Я долго его побаивалась, хотя знала к тому времени многих операторов, в том числе и фронтовых, и многих ветеранов войны. Мне каза­лось, а вдруг он скажет: «Да что вы, девчонки, вообще знаете про войну, вы еще пешком под стол ходили!» Были у нас и такие разговоры, но в шутку, когда группе, наконец, дали выходной, и он пошел с нами в лет­ний ресторан с танцплощадкой, чтобы прикрывать женский состав от нахальных морячков.

А потом вдруг нагрянул редактор, писатель Николай Агаров, милейший господин, «новомирский» автор, но пуганый, и привез нам кучу бумаг со студии — с предписаниями и опасениями. Лариса встретила его в штыки — он был у нас четвертый, и опять объясняться про нашу нети­пичную героиню и невнятный финал не было никаких сил. Материал она не показала, объяс­няться с надзирающей инстанцией оставила нас со Слабневичем. Тут уж его военное прошлое пригодилось. Агаров был сильно близорукий, глубоко штатский человек, чуть старше Слабневича, но он не воевал, и перед нашим ветераном как-то стушевал­ся. «А кто типичный? — защищала я нашу нетипичную летчицу. — И вот мы потому и рассказываем про нее, что она нетипичная, в истребитель­ной авиации, в мужском полку, их было всего две за всю войну. Разве вот Слабневич типичный? Мог бы жить припеваючи, а ввязался с нами в нашу нетипичную картину...»

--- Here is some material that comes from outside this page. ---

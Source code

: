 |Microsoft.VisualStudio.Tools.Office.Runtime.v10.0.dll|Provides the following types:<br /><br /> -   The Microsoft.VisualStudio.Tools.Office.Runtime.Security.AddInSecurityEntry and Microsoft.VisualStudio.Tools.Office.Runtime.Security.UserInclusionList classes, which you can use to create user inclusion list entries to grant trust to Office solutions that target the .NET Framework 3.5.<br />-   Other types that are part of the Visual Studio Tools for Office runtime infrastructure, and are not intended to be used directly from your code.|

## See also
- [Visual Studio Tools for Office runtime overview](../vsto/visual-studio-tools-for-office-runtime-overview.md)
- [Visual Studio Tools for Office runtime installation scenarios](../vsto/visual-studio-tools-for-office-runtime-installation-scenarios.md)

Хорошо помню тот литературный спор за бутылкой водки. Редактор наш немного погулял у моря и уехал. Картину нашу ждала трудная и нети­пичная судьба. Сперва ее расхвалили в серьезной прессе, назначили боль­шой тираж, а потом вдруг положили на полку, тираж урезали и нигде не показывали, кроме ВГИКа.

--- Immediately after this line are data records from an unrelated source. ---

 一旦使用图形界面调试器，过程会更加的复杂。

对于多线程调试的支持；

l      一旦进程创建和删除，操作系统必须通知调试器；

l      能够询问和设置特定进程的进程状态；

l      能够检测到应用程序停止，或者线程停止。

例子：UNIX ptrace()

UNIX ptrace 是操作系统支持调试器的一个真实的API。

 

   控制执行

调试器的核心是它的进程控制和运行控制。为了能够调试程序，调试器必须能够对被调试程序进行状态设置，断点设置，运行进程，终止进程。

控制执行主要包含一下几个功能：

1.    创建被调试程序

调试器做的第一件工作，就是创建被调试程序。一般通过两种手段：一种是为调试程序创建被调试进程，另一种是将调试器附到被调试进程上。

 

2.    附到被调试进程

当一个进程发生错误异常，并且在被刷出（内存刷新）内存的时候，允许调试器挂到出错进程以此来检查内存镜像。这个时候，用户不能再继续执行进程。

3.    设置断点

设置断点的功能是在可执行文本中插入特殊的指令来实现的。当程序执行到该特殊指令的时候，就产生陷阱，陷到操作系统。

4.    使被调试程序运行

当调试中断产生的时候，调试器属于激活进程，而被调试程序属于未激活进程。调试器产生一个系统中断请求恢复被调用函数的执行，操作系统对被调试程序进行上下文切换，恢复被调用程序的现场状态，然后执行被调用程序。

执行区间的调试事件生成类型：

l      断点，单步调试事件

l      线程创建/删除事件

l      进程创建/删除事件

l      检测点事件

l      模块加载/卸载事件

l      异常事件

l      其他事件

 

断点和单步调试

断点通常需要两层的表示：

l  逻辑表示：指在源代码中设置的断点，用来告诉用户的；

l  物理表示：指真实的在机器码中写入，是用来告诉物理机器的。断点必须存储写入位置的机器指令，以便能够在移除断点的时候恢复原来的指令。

Я приезжала в Москву из Ленин­града, когда картину коверкали и сдавали. Мы с Элемом Климовым и Ларисой бывали в гостях у Слабневичей. Игорь купил музыкальный центр с колонками, что тогда было большой редкостью. Он настроил эти колонки и долго рассаживал нас наилучшим образом, чтобы прочув­ствовать настоящий звук. Он оказал­ся еще и меломаном. Мы слушали классическую музыку, не шелохнув­шись, как в консерватории, пока Кима готовила ужин.

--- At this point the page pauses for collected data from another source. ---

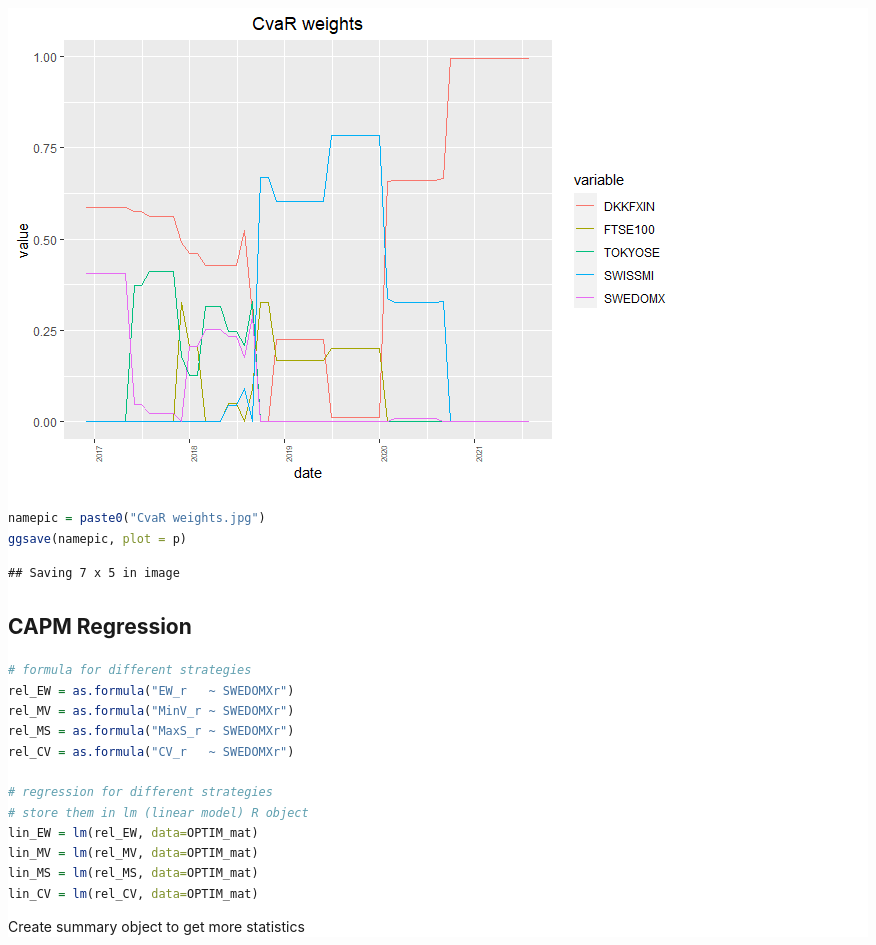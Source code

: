 ![](https://github.com/petaleks/petaleksandar/blob/ee34ae0fd86ea66c0a31d36676e5ffc5b554cb45/data/figure-gfm/plot_dyn_cvar_weights-1.png?raw=true)

``` r
namepic = paste0("CvaR weights.jpg")
ggsave(namepic, plot = p)
```

    ## Saving 7 x 5 in image

## CAPM Regression

``` r
# formula for different strategies
rel_EW = as.formula("EW_r   ~ SWEDOMXr") 
rel_MV = as.formula("MinV_r ~ SWEDOMXr") 
rel_MS = as.formula("MaxS_r ~ SWEDOMXr") 
rel_CV = as.formula("CV_r   ~ SWEDOMXr") 

# regression for different strategies
# store them in lm (linear model) R object
lin_EW = lm(rel_EW, data=OPTIM_mat)
lin_MV = lm(rel_MV, data=OPTIM_mat)
lin_MS = lm(rel_MS, data=OPTIM_mat)
lin_CV = lm(rel_CV, data=OPTIM_mat)
```

Create summary object to get more statistics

А потом они приехали на «Волге» на ленинградскую премьеру «Крыльев». Фильм имел успех в Доме кино, и мы весело гуляли по При­морскому шоссе светлым июньским днем, и Климов все расспрашивал Слабневича про качества «Волги», они еще только готовились завести машину.

Вот такое светлое воспоминание. Нетипичное — поэтому и пишу так подробно. Мне много приходилось уже вспоминать — и устно, и пись­менно. Уроки кинематографической жизни, как правило, жестоки, через много лет — смешны. Тот Севасто­поль был полезным уроком. Сейчас вдруг услышала по радио смешное выражение — «участник прошлого». Сперва послышалось «участок». Тот участок прошлого, что я старалась тут описать, невелик и далек даже для меня, а уж для Слабневича, с его огромной биографией, и вовсе проходной момент, но, думаю, ему при­ятно было бы узнать, что он такой важный участник моего прошлого. На фоне моря и мраморных колон­над в лучшие годы нашей жизни.

Рязанцева Н. На фоне моря // Экран и сцена. 2017. №9.